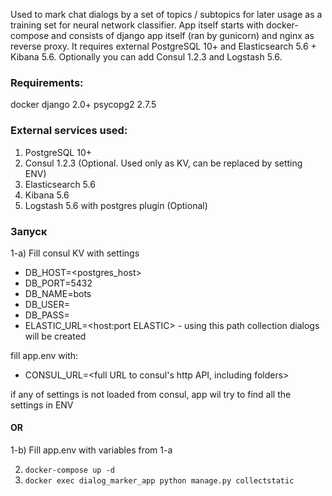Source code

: Used to mark chat dialogs by a set of topics / subtopics for later usage as a training set for neural network classifier.
App itself starts with docker-compose and consists of django app itself (ran by gunicorn) and nginx as reverse proxy.
It requires external PostgreSQL 10+ and Elasticsearch 5.6 + Kibana 5.6.
Optionally you can add Consul 1.2.3 and Logstash 5.6.

### Requirements:
docker
django 2.0+
psycopg2 2.7.5

### External services used:
1) PostgreSQL 10+
2) Consul 1.2.3 (Optional. Used only as KV, can be replaced by setting ENV)
3) Elasticsearch 5.6
4) Kibana 5.6
5) Logstash 5.6 with postgres plugin (Optional)

### Запуск
1-a) Fill consul KV with settings
* DB_HOST=<postgres_host>
* DB_PORT=5432
* DB_NAME=bots
* DB_USER=<username>
* DB_PASS=<password>
* ELASTIC_URL=<host:port ELASTIC>  - using this path collection dialogs will be created
 
fill app.env with:
* CONSUL_URL=<full URL to consul's http API, including folders>

if any of settings is not loaded from consul, app wil try to find all the settings in ENV
#### OR
1-b) Fill app.env with variables from 1-a

2) `docker-compose up -d`
3) `docker exec dialog_marker_app python manage.py collectstatic`


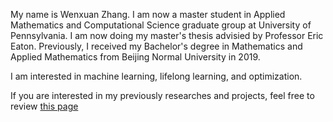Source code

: My name is Wenxuan Zhang. I am now a master student in Applied Mathematics and Computational Science graduate group at University of Pennsylvania. I am now doing my master's thesis advisied by Professor Eric Eaton. Previously, I received my Bachelor's degree in Mathematics and Applied Mathematics from Beijing Normal University in 2019. 

I am interested in machine learning, lifelong learning, and optimization. 

If you are interested in my previously researches and projects, feel free to review [this page](/projects)
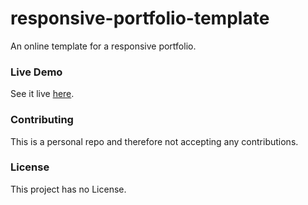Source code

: # responsive-portfolio-template

An online template for a responsive portfolio.

### Live Demo

See it live [here](https://cgabriel5.github.io/portfolio/).

### Contributing

This is a personal repo and therefore not accepting any contributions.

### License

This project has no License.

WHAT IS EXPECTED: Return only those lines of the records that contain the string "compose".

OUTPUT BELOW:
App itself starts with docker-compose and consists of django app itself (ran by gunicorn) and nginx as reverse proxy.
2) `docker-compose up -d`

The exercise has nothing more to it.